* Your assignment: In the copy of these records, include no pictures and change nothing else.

* Exercise inputs:
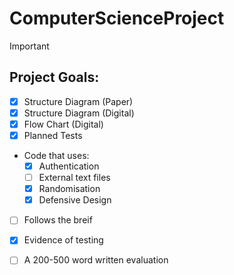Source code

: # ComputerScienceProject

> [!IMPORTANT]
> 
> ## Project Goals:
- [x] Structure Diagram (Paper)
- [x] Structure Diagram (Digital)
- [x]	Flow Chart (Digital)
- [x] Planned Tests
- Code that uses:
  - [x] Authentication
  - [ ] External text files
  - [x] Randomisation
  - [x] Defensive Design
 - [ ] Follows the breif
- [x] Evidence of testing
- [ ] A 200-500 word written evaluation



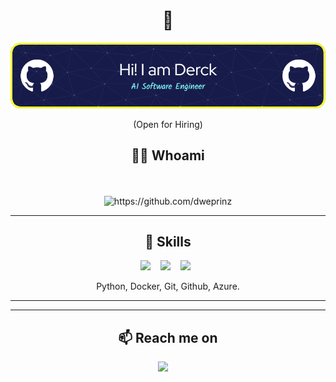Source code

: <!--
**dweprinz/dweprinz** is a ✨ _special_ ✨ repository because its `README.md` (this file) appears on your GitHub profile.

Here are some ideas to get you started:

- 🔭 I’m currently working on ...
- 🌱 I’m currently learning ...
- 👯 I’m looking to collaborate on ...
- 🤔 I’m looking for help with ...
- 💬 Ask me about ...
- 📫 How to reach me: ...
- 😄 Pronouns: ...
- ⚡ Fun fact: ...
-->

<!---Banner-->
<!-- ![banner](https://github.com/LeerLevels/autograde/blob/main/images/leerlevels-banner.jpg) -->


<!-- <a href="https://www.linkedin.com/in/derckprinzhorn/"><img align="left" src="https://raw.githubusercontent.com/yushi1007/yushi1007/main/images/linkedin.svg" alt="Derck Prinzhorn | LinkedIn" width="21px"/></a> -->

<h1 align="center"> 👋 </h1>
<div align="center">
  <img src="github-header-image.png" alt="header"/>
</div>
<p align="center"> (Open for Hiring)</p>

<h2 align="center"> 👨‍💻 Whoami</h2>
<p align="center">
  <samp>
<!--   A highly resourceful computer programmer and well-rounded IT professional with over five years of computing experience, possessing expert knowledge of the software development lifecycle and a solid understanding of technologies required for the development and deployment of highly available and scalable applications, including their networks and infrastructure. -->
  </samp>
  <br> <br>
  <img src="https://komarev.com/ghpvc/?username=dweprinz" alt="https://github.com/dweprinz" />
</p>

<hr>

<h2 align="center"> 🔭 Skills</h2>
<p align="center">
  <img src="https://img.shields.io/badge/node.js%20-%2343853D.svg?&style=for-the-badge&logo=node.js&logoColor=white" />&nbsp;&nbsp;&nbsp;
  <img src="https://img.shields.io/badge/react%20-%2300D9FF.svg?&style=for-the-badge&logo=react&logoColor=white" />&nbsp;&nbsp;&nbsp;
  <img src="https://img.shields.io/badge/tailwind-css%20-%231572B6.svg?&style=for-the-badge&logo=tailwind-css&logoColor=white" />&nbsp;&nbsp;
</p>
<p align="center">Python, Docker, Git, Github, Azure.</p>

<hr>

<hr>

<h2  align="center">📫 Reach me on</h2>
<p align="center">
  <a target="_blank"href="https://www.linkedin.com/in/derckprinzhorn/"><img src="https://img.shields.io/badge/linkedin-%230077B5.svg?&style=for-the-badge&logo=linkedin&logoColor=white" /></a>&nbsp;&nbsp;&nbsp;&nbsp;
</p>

* Response box:
Source code

: # ComputerScienceProject

> [!IMPORTANT]
> 
> ## Project Goals:
- [x] Structure Diagram (Paper)
- [x] Structure Diagram (Digital)
- [x]	Flow Chart (Digital)
- [x] Planned Tests
- Code that uses:
  - [x] Authentication
  - [ ] External text files
  - [x] Randomisation
  - [x] Defensive Design
 - [ ] Follows the breif
- [x] Evidence of testing
- [ ] A 200-500 word written evaluation



Source code

: <!--
**dweprinz/dweprinz** is a ✨ _special_ ✨ repository because its `README.md` (this file) appears on your GitHub profile.

Here are some ideas to get you started:

- 🔭 I’m currently working on ...
- 🌱 I’m currently learning ...
- 👯 I’m looking to collaborate on ...
- 🤔 I’m looking for help with ...
- 💬 Ask me about ...
- 📫 How to reach me: ...
- 😄 Pronouns: ...
- ⚡ Fun fact: ...
-->

<!---Banner-->
<!-- ![banner](https://github.com/LeerLevels/autograde/blob/main/images/leerlevels-banner.jpg) -->


<!-- <a href="https://www.linkedin.com/in/derckprinzhorn/"><img align="left" src="https://raw.githubusercontent.com/yushi1007/yushi1007/main/images/linkedin.svg" alt="Derck Prinzhorn | LinkedIn" width="21px"/></a> -->

<h1 align="center"> 👋 </h1>
<div align="center">
  <img src="github-header-image.png" alt="header"/>
</div>
<p align="center"> (Open for Hiring)</p>

<h2 align="center"> 👨‍💻 Whoami</h2>
<p align="center">
  <samp>
<!--   A highly resourceful computer programmer and well-rounded IT professional with over five years of computing experience, possessing expert knowledge of the software development lifecycle and a solid understanding of technologies required for the development and deployment of highly available and scalable applications, including their networks and infrastructure. -->
  </samp>
  <br> <br>
  <img src="https://komarev.com/ghpvc/?username=dweprinz" alt="https://github.com/dweprinz" />
</p>

<hr>

<h2 align="center"> 🔭 Skills</h2>
<p align="center">
  <img src="https://img.shields.io/badge/node.js%20-%2343853D.svg?&style=for-the-badge&logo=node.js&logoColor=white" />&nbsp;&nbsp;&nbsp;
  <img src="https://img.shields.io/badge/react%20-%2300D9FF.svg?&style=for-the-badge&logo=react&logoColor=white" />&nbsp;&nbsp;&nbsp;
  <img src="https://img.shields.io/badge/tailwind-css%20-%231572B6.svg?&style=for-the-badge&logo=tailwind-css&logoColor=white" />&nbsp;&nbsp;
</p>
<p align="center">Python, Docker, Git, Github, Azure.</p>

<hr>

<hr>

<h2  align="center">📫 Reach me on</h2>
<p align="center">
  <a target="_blank"href="https://www.linkedin.com/in/derckprinzhorn/"><img src="https://img.shields.io/badge/linkedin-%230077B5.svg?&style=for-the-badge&logo=linkedin&logoColor=white" /></a>&nbsp;&nbsp;&nbsp;&nbsp;
</p>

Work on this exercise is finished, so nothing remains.